Last week we shot the last episode for the 2011 season (finally!), and it’s going to be a good one. We were in New Hope, PA at Jim Grundy’s place. Of course Jim is the Grundy of Grundy Worldwide Collector Car Insurance, but he is also a serious car guy. Jim’s into all sorts of cars, but he has a soft spot in his heart for brass era vehicles, and he let me pick a couple of my favs from his collection to focus on.
Not surprisingly, I went for a couple roadsters; a 1912 National Indy race car and a 1914 Mercer. I guess technically the National wasn’t even considered a roadster. Purpose-built racers were referred to as “speed cars”. This car was part of a five-car team fielded by National in the 1912 Indianapolis 500, and one of those cars actually won the race that year. Unfortunately, this particular car rolled, killing the driver. Still, that didn’t stop me from getting on it when we were out driving. It also seemed appropriate that the road leading out of Jim’s place was gravel. I felt like I had been transported back to the early part of the 20th century… and I was already sporting the perfect mustache!
We actually had a bit of excitement before we even got to the driving. When Jim went to fire the car up first thing that morning, the starter stuck, apparently sending the full current of the battery back thru the solenoid wire and as I was sitting there in the mechanics seat, I looked down and saw smoke billowing out from under my butt!
I leapt out of the car, yanked off the seat cushion, and whacked the solenoid with a wrench causing it to disengage. Ben, the cameraman, said he’d never seen me move so fast.

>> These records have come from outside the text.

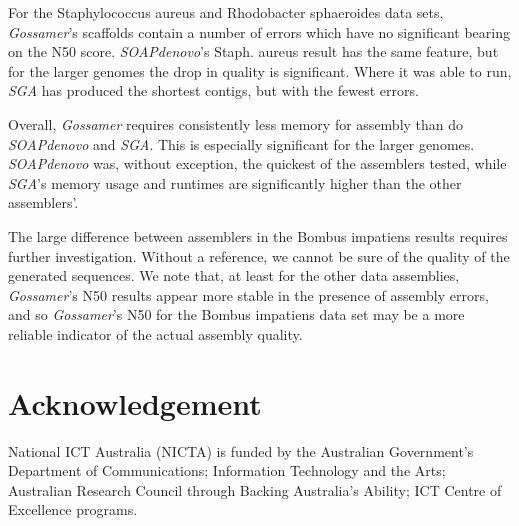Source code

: \documentclass{bioinfo}
\newcommand{\Gossamer}{\textit{Gossamer}}
\newcommand{\SOAPdenovo}{\textit{SOAPdenovo}}
\newcommand{\SGA}{\textit{SGA}}
\begin{document}
For the Staphylococcus aureus and Rhodobacter sphaeroides data sets, \Gossamer{}'s scaffolds contain a number of errors which have no significant bearing on the N50 score. \SOAPdenovo{}'s Staph. aureus result has the same feature, but for the larger genomes the drop in quality is significant.
Where it was able to run, \SGA{} has produced the shortest contigs, but with the fewest errors. 

Overall, \Gossamer{} requires consistently less memory for assembly than do \SOAPdenovo{} and \SGA{}. This is especially significant for the larger genomes. \SOAPdenovo{} was, without exception, the quickest of the assemblers tested, while \SGA{}'s memory usage and runtimes are significantly higher than the other assemblers'.

The large difference between assemblers in the Bombus impatiens results requires further investigation.
Without a reference, we cannot be sure of the quality of the generated sequences. We note that, at least for the other data assemblies, \Gossamer{}'s N50 results appear more stable in the presence of assembly errors, and so \Gossamer{}'s N50 for the Bombus impatiens data set may be a more reliable indicator of the actual assembly quality.

\vspace{-1.5em}
\section*{Acknowledgement}

National ICT Australia (NICTA) is funded by the Australian Government's Department of Communications; 
Information Technology and the Arts;  
Australian Research Council through Backing Australia's Ability; 
ICT Centre of Excellence programs.




\vspace{-1.5em}

\end{document}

Hey, you would too if you thought your butt was on fire!
The wire running from the solenoid to the battery was completely fried, but there was no other major damage so it was a pretty quick fix, and we were ready to go on with the shoot.
The National was really a beast. Pretty much a big engine and running gear, but little else. The engine was a 700+ cui, dual-plugged, long stroke, t-head design. And man was it loud!

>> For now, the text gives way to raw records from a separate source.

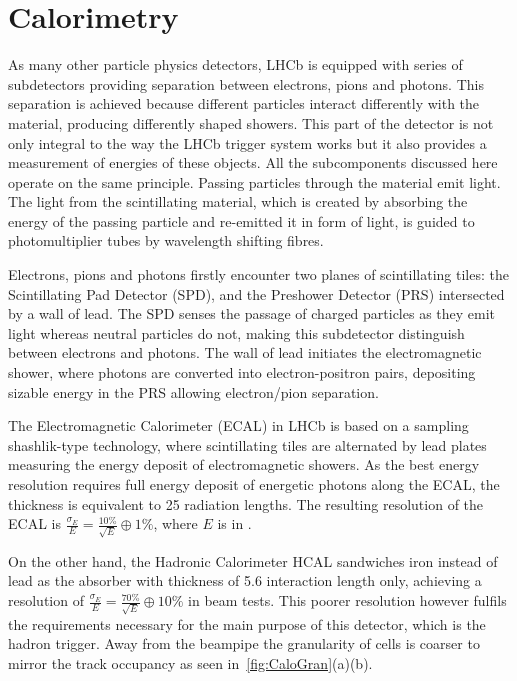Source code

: \section{Calorimetry }
\label{calosys}
As many other particle physics detectors, \Gls{LHCb} is equipped with series of subdetectors providing separation between electrons, pions and photons. This separation is achieved because different particles interact differently with the material, producing differently shaped showers. This part of the detector is not only integral to the way the \Gls{LHCb} trigger system works but it also provides a measurement of energies of these objects.
All the subcomponents discussed here operate on the same principle. Passing particles through the material emit light. The light from the scintillating material, which is created by absorbing the energy of the passing particle and re-emitted it in form of light, is guided to photomultiplier tubes by wavelength shifting fibres.

Electrons, pions and photons firstly encounter two planes of scintillating tiles: the Scintillating Pad Detector (\Gls{SPD}), and the Preshower Detector (\Gls{PRS}) intersected by a wall of lead. The \Gls{SPD} senses the passage of charged particles as they emit light whereas neutral particles do not, making this subdetector distinguish between electrons and photons. The wall of lead initiates the electromagnetic shower, where photons are converted into electron-positron pairs, depositing sizable energy in the \Gls{PRS} allowing electron/pion separation. 

The Electromagnetic Calorimeter (\Gls{ECAL}) in \gls{LHCb} is based on a sampling shashlik-type technology, where scintillating tiles are alternated by lead plates measuring the energy deposit of electromagnetic showers. As the best energy resolution requires full energy deposit of energetic photons along the \Gls{ECAL}, the thickness is equivalent to 25 radiation lengths. The resulting resolution of the \Gls{ECAL} is $\frac{\sigma_{E}}{E} = \frac{10\%}{\sqrt{E}} \oplus 1\%$, where $E$ is in \gev.

On the other hand, the Hadronic Calorimeter \Gls{HCAL} sandwiches iron instead of lead as the absorber with thickness of 5.6 interaction length only, achieving a resolution of $\frac{\sigma_{E}}{E} = \frac{70\%}{\sqrt{E}} \oplus 10\%$ in beam tests. This poorer resolution however fulfils the requirements necessary for the main purpose of this detector, which is the hadron trigger. Away from the beampipe the granularity of cells is coarser to mirror the track occupancy as seen in~\autoref{fig:CaloGran}(a)(b).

Jim doesn’t baby these cars either, nor did he require that I did. Driving this racer was really something. It was a two-man job too. The driver had his hands full with wheel and the mechanic was in charge of the shift lever and the auxiliary brake. We actually made a pretty good team.
Even tho the Mercer was only two years newer than the National, it represented a significant leap in both design and technology. The Mercer company was founded by the Roebling brothers of Brooklyn Bridge fame, and while they were based in New York City, the car company was established in Mercer County, PA and hence the name. Interestingly, those cars were built about 10 miles from where Jim lives.
While the National was big, boxy, loud, and raw, the Mercer was smooth, sleek, curvaceous, and refined. This was a true roadster and a fairly pricey one, so only people of means owned them back in the day. Actually, the same thing is probably true of them today. You definitely feel pretty grand when you’re rolling down the road in this baby!
The weather forecast for that day had not been good, but the predicted afternoon storms never materialized and it ended up being a great shoot. This will be episode 26 (the last one!) of season 15, and will probably air in late July.
There won’t be much of a break for me tho since we are leaving today for New Orleans to shoot an event this weekend called Back to the Beach, and this is actually already the third shoot for the 2012 season. Come Monday, it’ll be three down and only 23 to go. Wait a minute…23 to go?!?